In the entries that follow, the line with "cell, the closed-form" opens the range and the line with "into these definitions." closes it; repeat that range exactly, both lines included.

Supplied entries =>
######
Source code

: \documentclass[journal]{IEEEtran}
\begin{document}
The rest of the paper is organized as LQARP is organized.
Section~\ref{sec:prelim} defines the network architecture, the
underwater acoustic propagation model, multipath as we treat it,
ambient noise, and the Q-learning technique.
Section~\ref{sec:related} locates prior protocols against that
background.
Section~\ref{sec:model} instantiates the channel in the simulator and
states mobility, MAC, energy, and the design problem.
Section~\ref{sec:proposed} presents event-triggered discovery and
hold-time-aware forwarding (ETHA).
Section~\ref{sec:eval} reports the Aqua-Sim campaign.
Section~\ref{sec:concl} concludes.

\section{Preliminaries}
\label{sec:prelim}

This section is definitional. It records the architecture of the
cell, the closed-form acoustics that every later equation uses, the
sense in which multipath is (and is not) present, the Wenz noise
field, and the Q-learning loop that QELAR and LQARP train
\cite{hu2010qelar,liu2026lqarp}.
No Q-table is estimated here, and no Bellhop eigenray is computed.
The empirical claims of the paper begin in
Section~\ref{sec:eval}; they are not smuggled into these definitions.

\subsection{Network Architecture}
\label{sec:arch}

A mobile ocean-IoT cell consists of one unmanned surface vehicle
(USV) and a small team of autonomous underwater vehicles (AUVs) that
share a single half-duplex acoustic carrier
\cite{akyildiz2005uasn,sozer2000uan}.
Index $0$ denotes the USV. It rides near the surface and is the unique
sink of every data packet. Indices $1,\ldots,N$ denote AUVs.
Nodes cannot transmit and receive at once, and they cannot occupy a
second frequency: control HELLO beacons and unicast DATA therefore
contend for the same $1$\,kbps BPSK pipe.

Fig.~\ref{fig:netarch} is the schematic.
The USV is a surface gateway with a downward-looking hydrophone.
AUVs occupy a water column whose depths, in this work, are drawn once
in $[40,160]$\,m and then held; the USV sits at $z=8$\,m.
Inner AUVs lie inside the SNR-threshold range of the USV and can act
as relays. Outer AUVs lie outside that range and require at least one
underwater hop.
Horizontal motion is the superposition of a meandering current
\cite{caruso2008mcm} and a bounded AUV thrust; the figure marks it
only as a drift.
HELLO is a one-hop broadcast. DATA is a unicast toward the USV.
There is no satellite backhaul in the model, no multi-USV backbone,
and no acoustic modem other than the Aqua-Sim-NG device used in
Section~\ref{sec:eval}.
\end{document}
######
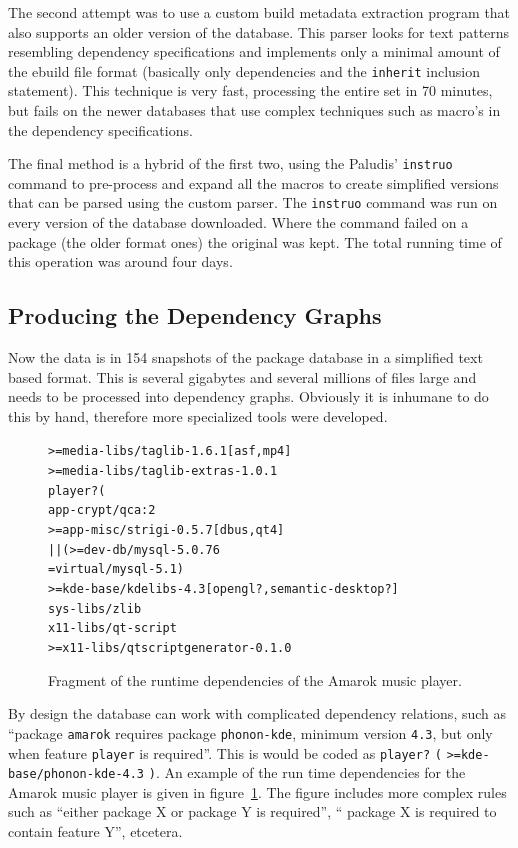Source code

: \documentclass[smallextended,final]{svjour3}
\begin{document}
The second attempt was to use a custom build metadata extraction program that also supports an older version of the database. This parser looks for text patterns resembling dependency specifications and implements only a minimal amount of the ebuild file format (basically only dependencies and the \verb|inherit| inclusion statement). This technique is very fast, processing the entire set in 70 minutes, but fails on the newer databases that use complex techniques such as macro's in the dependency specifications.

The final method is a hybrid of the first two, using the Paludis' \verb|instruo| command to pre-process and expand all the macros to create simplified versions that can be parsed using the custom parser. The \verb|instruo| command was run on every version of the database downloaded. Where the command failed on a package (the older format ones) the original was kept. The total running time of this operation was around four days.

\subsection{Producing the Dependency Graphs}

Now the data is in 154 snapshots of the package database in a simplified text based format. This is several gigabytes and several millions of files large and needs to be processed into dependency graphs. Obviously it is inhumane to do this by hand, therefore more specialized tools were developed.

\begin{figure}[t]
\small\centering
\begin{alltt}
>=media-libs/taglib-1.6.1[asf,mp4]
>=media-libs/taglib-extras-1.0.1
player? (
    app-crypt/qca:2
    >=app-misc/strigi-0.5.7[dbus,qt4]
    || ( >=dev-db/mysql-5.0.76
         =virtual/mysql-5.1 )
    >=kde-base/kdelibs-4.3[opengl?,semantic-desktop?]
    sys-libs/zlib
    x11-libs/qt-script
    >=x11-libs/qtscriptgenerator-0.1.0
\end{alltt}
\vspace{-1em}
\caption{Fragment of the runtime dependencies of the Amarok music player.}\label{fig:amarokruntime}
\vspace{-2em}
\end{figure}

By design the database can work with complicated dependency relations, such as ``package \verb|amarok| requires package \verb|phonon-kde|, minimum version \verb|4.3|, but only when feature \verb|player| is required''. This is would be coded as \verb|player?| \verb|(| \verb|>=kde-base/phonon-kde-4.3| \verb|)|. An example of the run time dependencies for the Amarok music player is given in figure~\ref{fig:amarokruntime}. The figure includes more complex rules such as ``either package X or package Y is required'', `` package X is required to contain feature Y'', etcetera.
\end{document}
######
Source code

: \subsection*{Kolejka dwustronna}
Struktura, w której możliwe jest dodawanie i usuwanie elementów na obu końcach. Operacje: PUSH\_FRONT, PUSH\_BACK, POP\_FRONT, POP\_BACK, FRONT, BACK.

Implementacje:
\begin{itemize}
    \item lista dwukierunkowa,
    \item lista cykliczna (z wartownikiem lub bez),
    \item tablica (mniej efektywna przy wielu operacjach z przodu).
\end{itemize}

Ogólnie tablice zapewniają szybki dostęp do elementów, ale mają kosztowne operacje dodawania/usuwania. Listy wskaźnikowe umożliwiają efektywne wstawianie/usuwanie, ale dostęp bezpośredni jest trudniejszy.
######
Result for this task =>
cell, the closed-form acoustics that every later equation uses, the
sense in which multipath is (and is not) present, the Wenz noise
field, and the Q-learning loop that QELAR and LQARP train
\cite{hu2010qelar,liu2026lqarp}.
No Q-table is estimated here, and no Bellhop eigenray is computed.
The empirical claims of the paper begin in
Section~\ref{sec:eval}; they are not smuggled into these definitions.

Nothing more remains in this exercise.